__EXERCISE__.
Note each line in the data below that holds "bitowa", and copy it.

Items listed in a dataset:
-- Opening Marker --
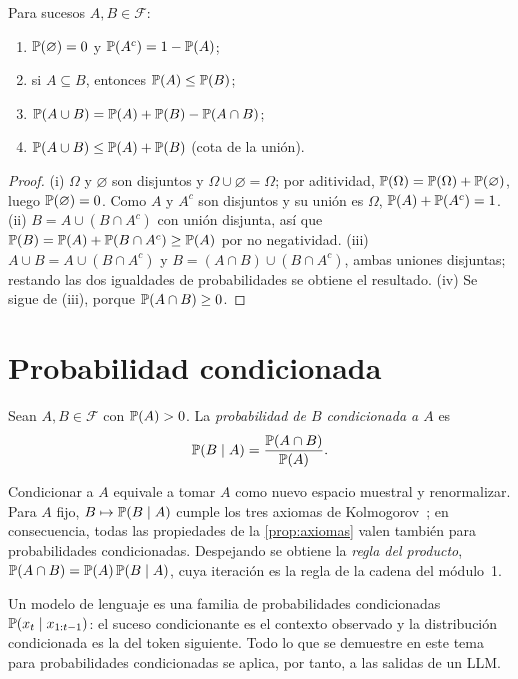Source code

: \begin{proposicion}\label{prop:axiomas}
Para sucesos $A,B\in\mathcal{F}$:
\begin{enumerate}
  \item $\PP(\varnothing)=0$ y $\PP(A^{c})=1-\PP(A)$;
  \item si $A\subseteq B$, entonces $\PP(A)\le\PP(B)$;
  \item $\PP(A\cup B)=\PP(A)+\PP(B)-\PP(A\cap B)$;
  \item $\PP(A\cup B)\le\PP(A)+\PP(B)$ (cota de la unión).
\end{enumerate}
\end{proposicion}

\begin{proof}
(i) $\Omega$ y $\varnothing$ son disjuntos y $\Omega\cup\varnothing=\Omega$; por aditividad, $\PP(\Omega)=\PP(\Omega)+\PP(\varnothing)$, luego $\PP(\varnothing)=0$. Como $A$ y $A^{c}$ son disjuntos y su unión es $\Omega$, $\PP(A)+\PP(A^{c})=1$. (ii) $B=A\cup(B\cap A^{c})$ con unión disjunta, así que $\PP(B)=\PP(A)+\PP(B\cap A^{c})\ge\PP(A)$ por no negatividad. (iii) $A\cup B=A\cup(B\cap A^{c})$ y $B=(A\cap B)\cup(B\cap A^{c})$, ambas uniones disjuntas; restando las dos igualdades de probabilidades se obtiene el resultado. (iv) Se sigue de (iii), porque $\PP(A\cap B)\ge 0$.
\end{proof}

\section{Probabilidad condicionada}

\begin{definicion}
Sean $A,B\in\mathcal{F}$ con $\PP(A)>0$. La \emph{probabilidad de $B$ condicionada a $A$} es
\[
\PP(B\mid A)=\frac{\PP(A\cap B)}{\PP(A)}.
\]
\end{definicion}

Condicionar a $A$ equivale a tomar $A$ como nuevo espacio muestral y renormalizar. Para $A$ fijo, $B\mapsto\PP(B\mid A)$ cumple los tres axiomas de Kolmogorov~\cite[§1.3]{bt}; en consecuencia, todas las propiedades de la \cref{prop:axiomas} valen también para probabilidades condicionadas. Despejando se obtiene la \emph{regla del producto}, $\PP(A\cap B)=\PP(A)\,\PP(B\mid A)$, cuya iteración es la regla de la cadena del módulo~1.

\begin{observacion}
Un modelo de lenguaje es una familia de probabilidades condicionadas $\PP(x_t\mid x_{1:t-1})$: el suceso condicionante es el contexto observado y la distribución condicionada es la del token siguiente. Todo lo que se demuestre en este tema para probabilidades condicionadas se aplica, por tanto, a las salidas de un LLM.
\end{observacion}

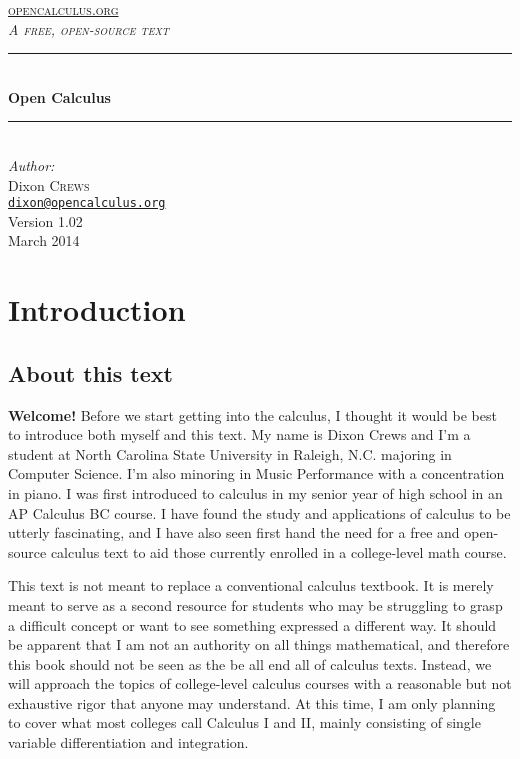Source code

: \documentclass[oneside]{article}
\begin{document}
\begin{titlepage}

\newcommand{\HRule}{\rule{\linewidth}{0.5mm}} 

\center

\textsc{\large \href{http://opencalculus.org}{opencalculus.org}}\\[1.5cm] 
\textsc{\Large \textit{A free, open-source text}}\\[0.5cm] 

\HRule \\[0.4cm]
{ \huge \bfseries Open Calculus}\\[0.4cm]
\HRule \\[1.5cm]

\Large \emph{Author:}\\
Dixon \textsc{Crews}\\[0.5cm]
\small \texttt{\href{mailto:dixon@opencalculus.org}{dixon@opencalculus.org}} \\ [3.5cm]

{\large Version 1.02}\\[1cm]
{\large March 2014}\\[3cm]

\vfill 

\end{titlepage}

\tableofcontents

\newpage

\section{Introduction}
\subsection{About this text}
\textbf{Welcome!} Before we start getting into the calculus, I thought it would be best to introduce both myself and this text. My name is Dixon Crews and I'm a student at North Carolina State University in Raleigh, N.C. majoring in Computer Science. I'm also minoring in Music Performance with a concentration in piano. I was first introduced to calculus in my senior year of high school in an AP Calculus BC course. I have found the study and applications of calculus to be utterly fascinating, and I have also seen first hand the need for a free and open-source calculus text to aid those currently enrolled in a college-level math course.

This text is not meant to replace a conventional calculus textbook. It is merely meant to serve as a second resource for students who may be struggling to grasp a difficult concept or want to see something expressed a different way. It should be apparent that I am not an authority on all things mathematical, and therefore this book should not be seen as the be all end all of calculus texts. Instead, we will approach the topics of college-level calculus courses with a reasonable but not exhaustive rigor that anyone may understand. At this time, I am only planning to cover what most colleges call Calculus I and II, mainly consisting of single variable differentiation and integration.
\end{document}
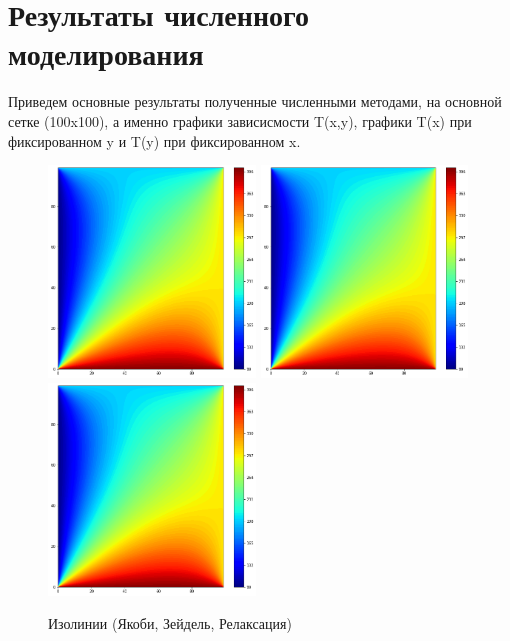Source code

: \documentclass[20pt]{article}
\begin{document}
\section{Результаты численного моделирования}
    Приведем основные результаты полученные численными методами, на основной сетке (100x100), а именно графики зависисмости T(x,y), графики T(x) при фиксированном y и T(y) при фиксированном x. 
    \newpage
    \begin{figure}[h!]
        \centering
        \includegraphics[width=55mm]{jacobi.png}
        \includegraphics[width=55mm]{seidel.png}
        \includegraphics[width=55mm]{relax.png}
        \caption{Изолинии (Якоби, Зейдель, Релаксация)}
        \label{setup}
    \end{figure}
\end{document}
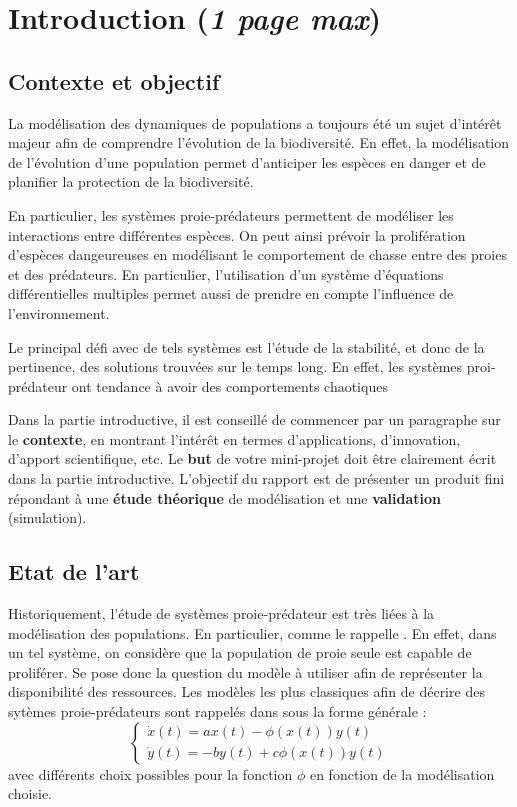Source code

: \chapter{Introduction (\textit{1 page max})}
\label{ch:Introduction}


\section{Contexte et objectif}
\label{sec:Contexte}

La modélisation des dynamiques de populations a toujours été un sujet d'intérêt majeur afin de comprendre l'évolution de la biodiversité. En effet, la modélisation de l'évolution d'une population permet d'anticiper les espèces en danger et de planifier la protection de la biodiversité.

En particulier, les systèmes proie-prédateurs permettent de modéliser les interactions entre différentes espèces. On peut ainsi prévoir la prolifération d'espèces dangeureuses en modélisant le comportement de chasse entre des proies et des prédateurs. En particulier, l'utilisation d'un système d'équations différentielles multiples permet aussi de prendre en compte l'influence de l'environnement.

Le principal défi avec de tels systèmes est l'étude de la stabilité, et donc de la pertinence, des solutions trouvées sur le temps long. En effet, les systèmes proi-prédateur ont tendance à avoir des comportements chaotiques

Dans la partie introductive, il est conseillé de commencer par un paragraphe sur le \textbf{contexte}, en montrant l’intérêt en termes d’applications, d’innovation, d’apport scientifique, etc. Le \textbf{but} de votre mini-projet doit être clairement écrit dans la partie introductive. L’objectif du rapport est de présenter un produit fini répondant à une \textbf{étude théorique} de modélisation et une \textbf{validation} (simulation).

\section{Etat de l’art}
\label{sec:Etat}

Historiquement, l'étude de systèmes proie-prédateur est très liées à la modélisation des populations. En particulier, comme le rappelle \cite{BrauerBiology}. En effet, dans un tel système, on considère que la population de proie seule est capable de proliférer. Se pose donc la question du modèle à utiliser afin de représenter la disponibilité des ressources.
Les modèles les plus classiques afin de décrire des sytèmes proie-prédateurs sont rappelés dans \cite{Holl2stoch} sous la forme générale :
\begin{equation}
    \begin{cases}
        \dot{x}(t) = a x(t) - \phi (x(t)) y(t) \\
        \dot{y}(t) = -b y(t) + c \phi (x(t)) y(t)
    \end{cases}
\end{equation}
avec différents choix possibles pour la fonction $\phi$ en fonction de la modélisation choisie.


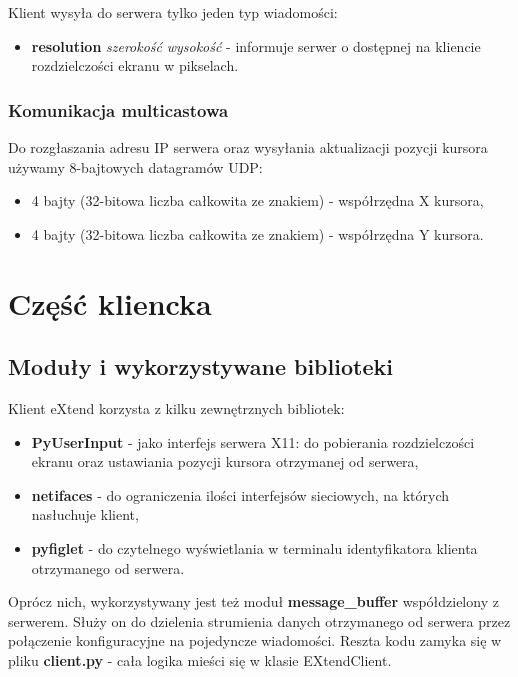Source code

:       Klient wysyła do serwera tylko jeden typ wiadomości:
      \begin{itemize}
        \item \textbf{resolution} \emph{szerokość} \emph{wysokość} - informuje serwer o dostępnej na kliencie rozdzielczości ekranu w pikselach.
      \end{itemize}


    \subsubsection{Komunikacja multicastowa}

      Do rozgłaszania adresu IP serwera oraz wysyłania aktualizacji pozycji kursora używamy 8-bajtowych datagramów UDP:
      \begin{itemize}
        \item 4 bajty (32-bitowa liczba całkowita ze znakiem) - współrzędna X kursora,
        \item 4 bajty (32-bitowa liczba całkowita ze znakiem) - współrzędna Y kursora.
      \end{itemize}

\section{Część kliencka}

  \subsection{Moduły i wykorzystywane biblioteki}
    Klient eXtend korzysta z kilku zewnętrznych bibliotek:
    \begin{itemize}
      \item \textbf{PyUserInput} \cite{PyUserInput} - jako interfejs serwera X11: do pobierania rozdzielczości ekranu oraz ustawiania pozycji kursora otrzymanej od serwera,
      \item \textbf{netifaces} \cite{Netifaces} - do ograniczenia ilości interfejsów sieciowych, na których nasłuchuje klient,
      \item \textbf{pyfiglet} \cite{Pyfiglet}  - do czytelnego wyświetlania w terminalu identyfikatora klienta otrzymanego od serwera.
    \end{itemize}

    Oprócz nich, wykorzystywany jest też moduł \textbf{message\_buffer} współdzielony z serwerem. Służy on do dzielenia strumienia danych otrzymanego od serwera przez połączenie konfiguracyjne na pojedyncze wiadomości. Reszta kodu zamyka się w pliku \textbf{client.py} - cała logika mieści się w klasie EXtendClient.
-- Closing Marker --
__OUTPUT OF THE TASK__.
        \item 4 bajty (32-bitowa liczba całkowita ze znakiem) - współrzędna X kursora,
        \item 4 bajty (32-bitowa liczba całkowita ze znakiem) - współrzędna Y kursora.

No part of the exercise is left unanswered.